Это простое слово, она говорила быстро, но я узнал. Она начала орать что-то еще, но звуки в слова не складывались, слишком быстро шли, казались разрозненными, как буквы в книге, когда очень хочется спать. Из-под платья Лизы был виден зажим на ее соске, это было совсем неловко. Я потянулся убрать его, чтобы стало менее неловко, но ее отец что-то зарычал. Я подумал, что в первый раз слышу, как кто-то такой богатый и успешный повышает голос. Папа никогда не кричал ни на меня, ни на маму. Я отдернул руку. Отец Лизы стал орать что-то, но это все было слишком быстро, у меня заболела голова. Он еще размахивал руками, тоже очень быстро. Я открыл рот, чтобы попросить его говорить помедленнее, но подумал, что это вряд ли получится. Мне было его жаль, он, наверное, очень переживал. Я посмотрел на Лизу, она была красная и злая, она ругалась, и он ругался. Мне бы, наверное, стоило что-то сказать. Отец Лизы явно обращался ко мне. Я услышал слово "идиот", так что практически точно он обращался ко мне. Но говорил он так быстро и громко, что в моей голове звенели какие-то струны, натянутые слишком сильно. Я закрыл уши руками, зажмурился, и в этот момент увидел ее. Она была бездомной или просто очень давно не была дома. Ее одежда давно превратилась в лохмотья, тонкие, птичьи руки были обмотаны старым, грязным бинтом. Кожа, наверное, бывшая раньше светлой, была покрыта пятнами грязи и казалась смуглой. Она сидела совсем одна в каком-то из обширных дворов Фисксэтра, по крайней мере я надеялся, что узнал это место среди других спальных районов с однотипными коробочками теплых цветов. Она сидела рядом с пожарной лестницей, и ее длинные пальцы с обломанными ногтями цеплялись за проржавевшие прутья. Я не понимал, сколько ей лет, ее лицо было скрыто под замызганным капюшоном.
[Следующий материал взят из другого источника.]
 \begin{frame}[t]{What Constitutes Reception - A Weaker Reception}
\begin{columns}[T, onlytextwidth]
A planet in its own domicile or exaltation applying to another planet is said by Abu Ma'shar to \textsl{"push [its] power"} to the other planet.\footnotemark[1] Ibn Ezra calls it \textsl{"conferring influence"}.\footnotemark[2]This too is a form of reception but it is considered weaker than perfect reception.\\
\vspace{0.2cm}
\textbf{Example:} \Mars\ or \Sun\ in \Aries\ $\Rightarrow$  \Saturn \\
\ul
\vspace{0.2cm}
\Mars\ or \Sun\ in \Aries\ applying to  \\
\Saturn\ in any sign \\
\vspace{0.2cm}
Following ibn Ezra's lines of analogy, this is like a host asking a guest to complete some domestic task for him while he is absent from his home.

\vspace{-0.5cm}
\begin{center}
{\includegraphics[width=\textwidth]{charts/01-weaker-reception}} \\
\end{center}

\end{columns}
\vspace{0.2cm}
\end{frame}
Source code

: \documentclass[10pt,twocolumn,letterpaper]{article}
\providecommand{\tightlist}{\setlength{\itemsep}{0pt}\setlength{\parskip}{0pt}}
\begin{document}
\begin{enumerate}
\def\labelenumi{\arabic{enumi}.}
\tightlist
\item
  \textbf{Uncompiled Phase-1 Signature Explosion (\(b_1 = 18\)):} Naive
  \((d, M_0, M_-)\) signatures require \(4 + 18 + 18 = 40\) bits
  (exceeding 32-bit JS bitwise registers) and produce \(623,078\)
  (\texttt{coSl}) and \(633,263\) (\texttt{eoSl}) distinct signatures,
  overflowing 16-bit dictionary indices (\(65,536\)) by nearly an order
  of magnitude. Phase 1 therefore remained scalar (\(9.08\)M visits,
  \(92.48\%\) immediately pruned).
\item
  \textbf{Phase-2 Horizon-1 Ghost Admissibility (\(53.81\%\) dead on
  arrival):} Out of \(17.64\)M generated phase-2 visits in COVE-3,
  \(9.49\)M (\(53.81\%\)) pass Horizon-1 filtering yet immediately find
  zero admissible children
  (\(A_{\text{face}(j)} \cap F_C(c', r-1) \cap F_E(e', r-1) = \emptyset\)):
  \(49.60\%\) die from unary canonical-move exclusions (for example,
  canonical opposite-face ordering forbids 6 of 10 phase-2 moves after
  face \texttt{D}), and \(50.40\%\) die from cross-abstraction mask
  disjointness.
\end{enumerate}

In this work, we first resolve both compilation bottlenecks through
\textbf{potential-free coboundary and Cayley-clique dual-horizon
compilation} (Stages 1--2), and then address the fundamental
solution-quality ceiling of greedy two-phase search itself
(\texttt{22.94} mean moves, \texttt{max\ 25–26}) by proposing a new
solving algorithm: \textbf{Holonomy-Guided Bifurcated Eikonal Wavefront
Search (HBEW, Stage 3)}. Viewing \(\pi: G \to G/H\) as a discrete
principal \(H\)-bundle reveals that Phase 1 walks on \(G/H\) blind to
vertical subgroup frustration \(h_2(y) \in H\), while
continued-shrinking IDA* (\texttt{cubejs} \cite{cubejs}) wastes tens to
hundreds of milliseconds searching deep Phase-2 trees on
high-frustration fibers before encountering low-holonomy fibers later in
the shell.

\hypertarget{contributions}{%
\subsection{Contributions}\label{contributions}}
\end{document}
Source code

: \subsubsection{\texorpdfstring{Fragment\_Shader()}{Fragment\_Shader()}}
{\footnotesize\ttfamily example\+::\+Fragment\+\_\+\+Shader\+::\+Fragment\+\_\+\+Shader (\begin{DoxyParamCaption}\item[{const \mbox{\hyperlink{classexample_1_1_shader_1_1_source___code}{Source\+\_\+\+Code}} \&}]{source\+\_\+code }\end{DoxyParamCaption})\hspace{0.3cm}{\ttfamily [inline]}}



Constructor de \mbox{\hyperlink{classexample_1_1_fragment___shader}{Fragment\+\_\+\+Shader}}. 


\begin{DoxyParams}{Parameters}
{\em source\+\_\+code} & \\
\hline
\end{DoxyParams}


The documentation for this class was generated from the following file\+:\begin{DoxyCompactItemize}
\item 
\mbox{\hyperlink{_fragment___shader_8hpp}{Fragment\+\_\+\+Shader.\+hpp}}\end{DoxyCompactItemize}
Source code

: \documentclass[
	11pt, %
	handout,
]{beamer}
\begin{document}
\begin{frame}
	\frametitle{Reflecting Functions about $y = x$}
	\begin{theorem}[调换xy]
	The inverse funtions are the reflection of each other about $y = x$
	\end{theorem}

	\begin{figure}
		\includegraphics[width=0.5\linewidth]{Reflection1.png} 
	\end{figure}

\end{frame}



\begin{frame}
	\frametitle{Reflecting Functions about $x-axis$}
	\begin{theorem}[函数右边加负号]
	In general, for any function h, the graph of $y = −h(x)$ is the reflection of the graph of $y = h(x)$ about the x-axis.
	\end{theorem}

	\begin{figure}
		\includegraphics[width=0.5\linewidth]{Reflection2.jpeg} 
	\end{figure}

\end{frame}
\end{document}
Кровь текла у нее изо рта, и она будто пыталась удержать ее свободной рукой, давилась. Этого еще не случилось, я знал. Иногда я видел вещи, которые уже случились или случаются сейчас. Я хорошо понимал, какие будут, какие были, какие есть. Это было просто, как знать, что скоро станет холодно или что позовут домой. Еще говорят: интуиция.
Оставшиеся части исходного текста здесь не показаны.